Repeat the whole listing below with nothing added or dropped.

..............................

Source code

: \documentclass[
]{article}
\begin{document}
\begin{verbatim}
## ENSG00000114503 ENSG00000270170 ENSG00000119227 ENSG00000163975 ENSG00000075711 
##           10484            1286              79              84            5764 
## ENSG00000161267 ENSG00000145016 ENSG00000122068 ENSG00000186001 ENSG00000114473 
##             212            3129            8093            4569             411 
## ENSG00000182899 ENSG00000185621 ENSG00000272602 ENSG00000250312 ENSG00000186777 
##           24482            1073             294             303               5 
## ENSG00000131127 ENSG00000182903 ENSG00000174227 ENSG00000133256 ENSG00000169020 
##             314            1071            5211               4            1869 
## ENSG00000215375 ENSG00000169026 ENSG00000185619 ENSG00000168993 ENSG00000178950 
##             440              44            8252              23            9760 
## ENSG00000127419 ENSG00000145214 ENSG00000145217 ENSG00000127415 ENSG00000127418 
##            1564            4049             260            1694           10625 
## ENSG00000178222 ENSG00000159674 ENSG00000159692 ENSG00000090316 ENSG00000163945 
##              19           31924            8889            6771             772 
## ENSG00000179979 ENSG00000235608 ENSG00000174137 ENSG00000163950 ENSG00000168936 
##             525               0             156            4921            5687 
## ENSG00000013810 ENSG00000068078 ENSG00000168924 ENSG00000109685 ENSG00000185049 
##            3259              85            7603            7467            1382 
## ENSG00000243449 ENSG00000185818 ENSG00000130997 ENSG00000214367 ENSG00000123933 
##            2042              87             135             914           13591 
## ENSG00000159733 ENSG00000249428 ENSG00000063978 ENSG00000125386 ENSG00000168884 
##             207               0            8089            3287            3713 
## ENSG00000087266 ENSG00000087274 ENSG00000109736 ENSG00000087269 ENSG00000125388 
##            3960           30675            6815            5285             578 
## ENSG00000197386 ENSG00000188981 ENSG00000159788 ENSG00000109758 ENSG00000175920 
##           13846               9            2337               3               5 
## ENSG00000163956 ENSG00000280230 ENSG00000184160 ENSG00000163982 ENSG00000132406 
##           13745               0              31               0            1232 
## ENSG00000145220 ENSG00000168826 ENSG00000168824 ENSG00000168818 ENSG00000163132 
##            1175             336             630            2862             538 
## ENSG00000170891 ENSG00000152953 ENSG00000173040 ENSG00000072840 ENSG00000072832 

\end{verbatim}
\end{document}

..............................

## RESULT OF THIS TASK
Source code

: \documentclass[
]{article}
\begin{document}
\begin{verbatim}
## ENSG00000114503 ENSG00000270170 ENSG00000119227 ENSG00000163975 ENSG00000075711 
##           10484            1286              79              84            5764 
## ENSG00000161267 ENSG00000145016 ENSG00000122068 ENSG00000186001 ENSG00000114473 
##             212            3129            8093            4569             411 
## ENSG00000182899 ENSG00000185621 ENSG00000272602 ENSG00000250312 ENSG00000186777 
##           24482            1073             294             303               5 
## ENSG00000131127 ENSG00000182903 ENSG00000174227 ENSG00000133256 ENSG00000169020 
##             314            1071            5211               4            1869 
## ENSG00000215375 ENSG00000169026 ENSG00000185619 ENSG00000168993 ENSG00000178950 
##             440              44            8252              23            9760 
## ENSG00000127419 ENSG00000145214 ENSG00000145217 ENSG00000127415 ENSG00000127418 
##            1564            4049             260            1694           10625 
## ENSG00000178222 ENSG00000159674 ENSG00000159692 ENSG00000090316 ENSG00000163945 
##              19           31924            8889            6771             772 
## ENSG00000179979 ENSG00000235608 ENSG00000174137 ENSG00000163950 ENSG00000168936 
##             525               0             156            4921            5687 
## ENSG00000013810 ENSG00000068078 ENSG00000168924 ENSG00000109685 ENSG00000185049 
##            3259              85            7603            7467            1382 
## ENSG00000243449 ENSG00000185818 ENSG00000130997 ENSG00000214367 ENSG00000123933 
##            2042              87             135             914           13591 
## ENSG00000159733 ENSG00000249428 ENSG00000063978 ENSG00000125386 ENSG00000168884 
##             207               0            8089            3287            3713 
## ENSG00000087266 ENSG00000087274 ENSG00000109736 ENSG00000087269 ENSG00000125388 
##            3960           30675            6815            5285             578 
## ENSG00000197386 ENSG00000188981 ENSG00000159788 ENSG00000109758 ENSG00000175920 
##           13846               9            2337               3               5 
## ENSG00000163956 ENSG00000280230 ENSG00000184160 ENSG00000163982 ENSG00000132406 
##           13745               0              31               0            1232 
## ENSG00000145220 ENSG00000168826 ENSG00000168824 ENSG00000168818 ENSG00000163132 
##            1175             336             630            2862             538 
## ENSG00000170891 ENSG00000152953 ENSG00000173040 ENSG00000072840 ENSG00000072832 

\end{verbatim}
\end{document}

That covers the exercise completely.